EXERCISE GOAL:
Where "windows" occurs in a line of the entries below, copy that line.

━━━━━ PROVIDED RECORDS ━━━━━

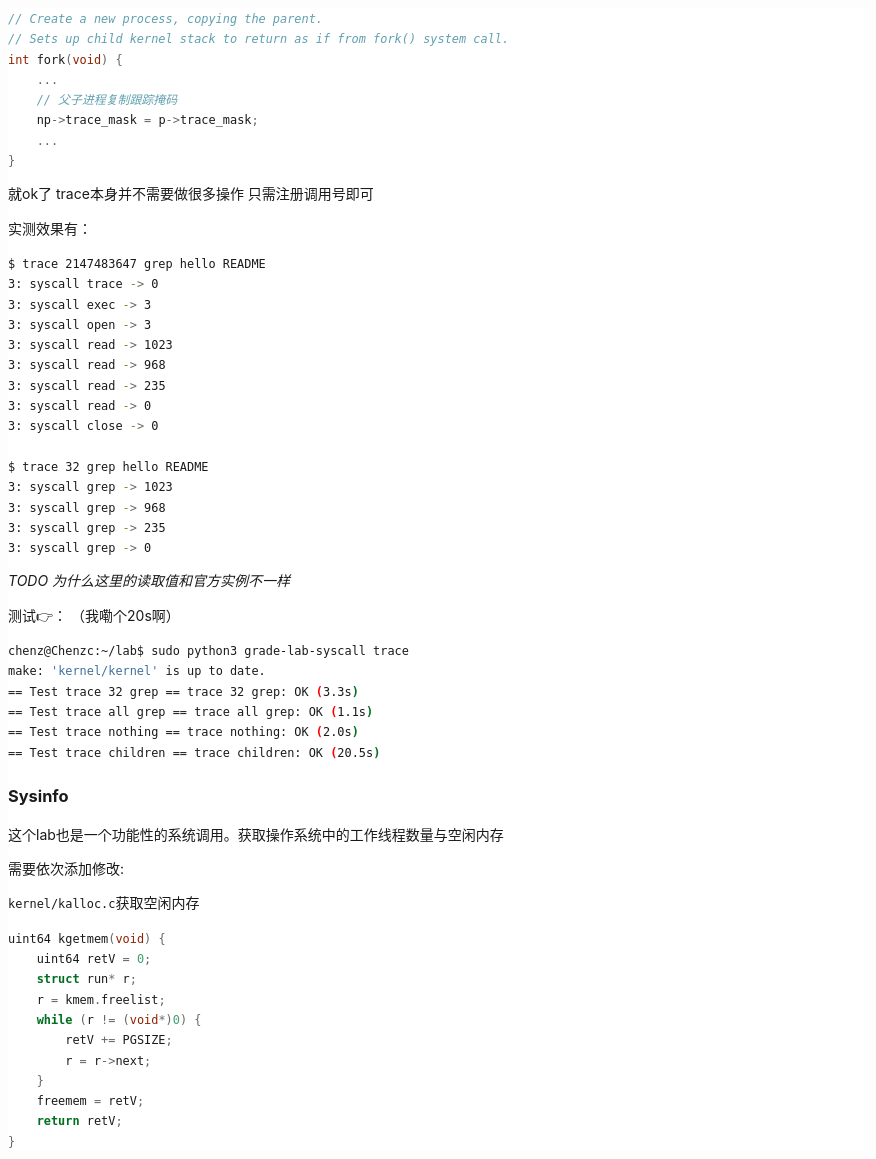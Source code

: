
 ```c
// Create a new process, copying the parent.
// Sets up child kernel stack to return as if from fork() system call.
int fork(void) {
	...
    // 父子进程复制跟踪掩码
    np->trace_mask = p->trace_mask;
	...
}
```

就ok了 trace本身并不需要做很多操作 只需注册调用号即可

实测效果有：

```bash
$ trace 2147483647 grep hello README
3: syscall trace -> 0
3: syscall exec -> 3
3: syscall open -> 3
3: syscall read -> 1023
3: syscall read -> 968
3: syscall read -> 235
3: syscall read -> 0
3: syscall close -> 0

$ trace 32 grep hello README
3: syscall grep -> 1023
3: syscall grep -> 968
3: syscall grep -> 235
3: syscall grep -> 0
```

*TODO 为什么这里的读取值和官方实例不一样*

测试👉： （我嘞个20s啊）

```bash
chenz@Chenzc:~/lab$ sudo python3 grade-lab-syscall trace
make: 'kernel/kernel' is up to date.
== Test trace 32 grep == trace 32 grep: OK (3.3s)
== Test trace all grep == trace all grep: OK (1.1s)
== Test trace nothing == trace nothing: OK (2.0s)
== Test trace children == trace children: OK (20.5s)
```



### Sysinfo

这个lab也是一个功能性的系统调用。获取操作系统中的工作线程数量与空闲内存

需要依次添加修改:

`kernel/kalloc.c`获取空闲内存

```c
uint64 kgetmem(void) {
    uint64 retV = 0;
    struct run* r;
    r = kmem.freelist;
    while (r != (void*)0) {
        retV += PGSIZE;
        r = r->next;
    }
    freemem = retV;
    return retV;
}
```
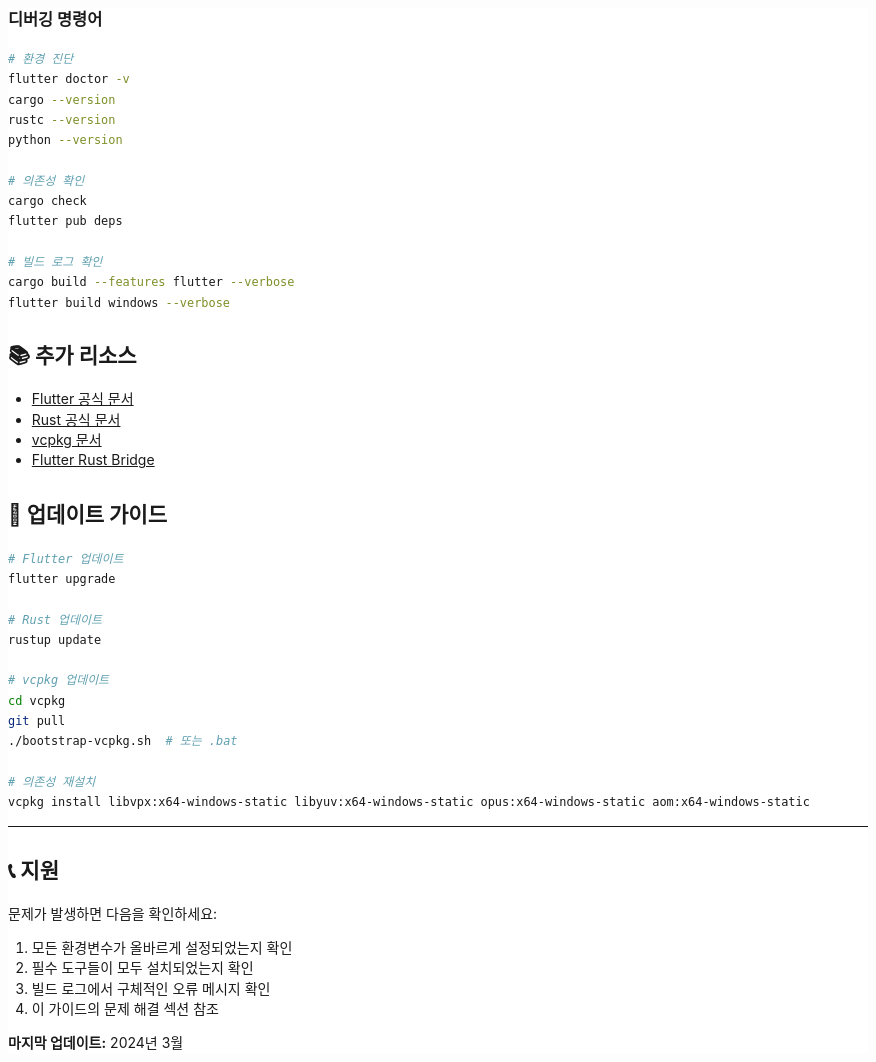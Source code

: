 ### 디버깅 명령어

```bash
# 환경 진단
flutter doctor -v
cargo --version
rustc --version
python --version

# 의존성 확인
cargo check
flutter pub deps

# 빌드 로그 확인
cargo build --features flutter --verbose
flutter build windows --verbose
```

## 📚 추가 리소스

- [Flutter 공식 문서](https://docs.flutter.dev/)
- [Rust 공식 문서](https://doc.rust-lang.org/)
- [vcpkg 문서](https://vcpkg.io/)
- [Flutter Rust Bridge](https://github.com/fzyzcjy/flutter_rust_bridge)

## 🔄 업데이트 가이드

```bash
# Flutter 업데이트
flutter upgrade

# Rust 업데이트
rustup update

# vcpkg 업데이트
cd vcpkg
git pull
./bootstrap-vcpkg.sh  # 또는 .bat

# 의존성 재설치
vcpkg install libvpx:x64-windows-static libyuv:x64-windows-static opus:x64-windows-static aom:x64-windows-static
```

---

## 📞 지원

문제가 발생하면 다음을 확인하세요:

1. 모든 환경변수가 올바르게 설정되었는지 확인
2. 필수 도구들이 모두 설치되었는지 확인
3. 빌드 로그에서 구체적인 오류 메시지 확인
4. 이 가이드의 문제 해결 섹션 참조

**마지막 업데이트:** 2024년 3월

━━━━━

WRITTEN SOLUTION:
flutter build windows --verbose
vcpkg install libvpx:x64-windows-static libyuv:x64-windows-static opus:x64-windows-static aom:x64-windows-static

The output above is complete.